(Dataset entries)
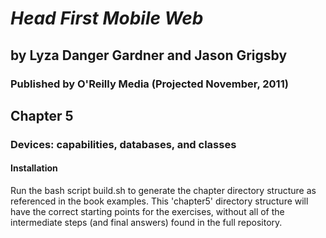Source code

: *Head First Mobile Web*
=======================
## by Lyza Danger Gardner and Jason Grigsby
### Published by O'Reilly Media (Projected November, 2011)

Chapter 5
---------
### Devices: capabilities, databases, and classes

#### Installation
Run the bash script build.sh to generate the chapter directory structure as referenced in the book examples. This 'chapter5' directory structure will have the correct starting points for the exercises, without all of the intermediate steps (and final answers) found in the full repository.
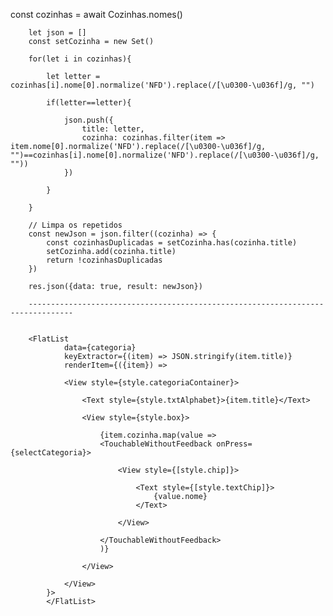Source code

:const cozinhas = await Cozinhas.nomes()

        let json = []
        const setCozinha = new Set()

        for(let i in cozinhas){

            let letter = cozinhas[i].nome[0].normalize('NFD').replace(/[\u0300-\u036f]/g, "")

            if(letter==letter){

                json.push({
                    title: letter,
                    cozinha: cozinhas.filter(item => item.nome[0].normalize('NFD').replace(/[\u0300-\u036f]/g, "")==cozinhas[i].nome[0].normalize('NFD').replace(/[\u0300-\u036f]/g, ""))
                })

            }  

        }

        // Limpa os repetidos
        const newJson = json.filter((cozinha) => {
            const cozinhasDuplicadas = setCozinha.has(cozinha.title)
            setCozinha.add(cozinha.title)
            return !cozinhasDuplicadas
        })

        res.json({data: true, result: newJson})
        
        --------------------------------------------------------------------------------
        
        
        <FlatList
                data={categoria}
                keyExtractor={(item) => JSON.stringify(item.title)}
                renderItem={({item}) =>

                <View style={style.categoriaContainer}>
                    
                    <Text style={style.txtAlphabet}>{item.title}</Text>

                    <View style={style.box}>

                        {item.cozinha.map(value => 
                        <TouchableWithoutFeedback onPress={selectCategoria}>
                        
                            <View style={[style.chip]}> 

                                <Text style={[style.textChip]}>
                                    {value.nome}
                                </Text>
                                
                            </View>

                        </TouchableWithoutFeedback>
                        )}

                    </View> 

                </View>
            }>
            </FlatList>
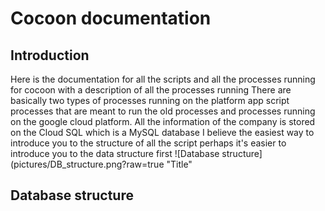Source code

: # Cocoon documentation
## Introduction
Here is the documentation for all the scripts and all the processes running for cocoon with a description of all the processes running
There are basically two types of processes running on the platform app script processes that are meant to run the old processes and processes running on the google cloud platform.
All the information of the company is stored on the Cloud SQL which is a MySQL database 
I believe the easiest way to introduce you to the structure of all the script perhaps it's easier to introduce you to the data structure first
![Database structure](pictures/DB_structure.png?raw=true "Title"

## Database structure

**WORK REQUEST:**
Copy each line from the data that features the string "normalize".

**RESPONSE TO THIS TASK:**
            let letter = cozinhas[i].nome[0].normalize('NFD').replace(/[\u0300-\u036f]/g, "")
                    cozinha: cozinhas.filter(item => item.nome[0].normalize('NFD').replace(/[\u0300-\u036f]/g, "")==cozinhas[i].nome[0].normalize('NFD').replace(/[\u0300-\u036f]/g, ""))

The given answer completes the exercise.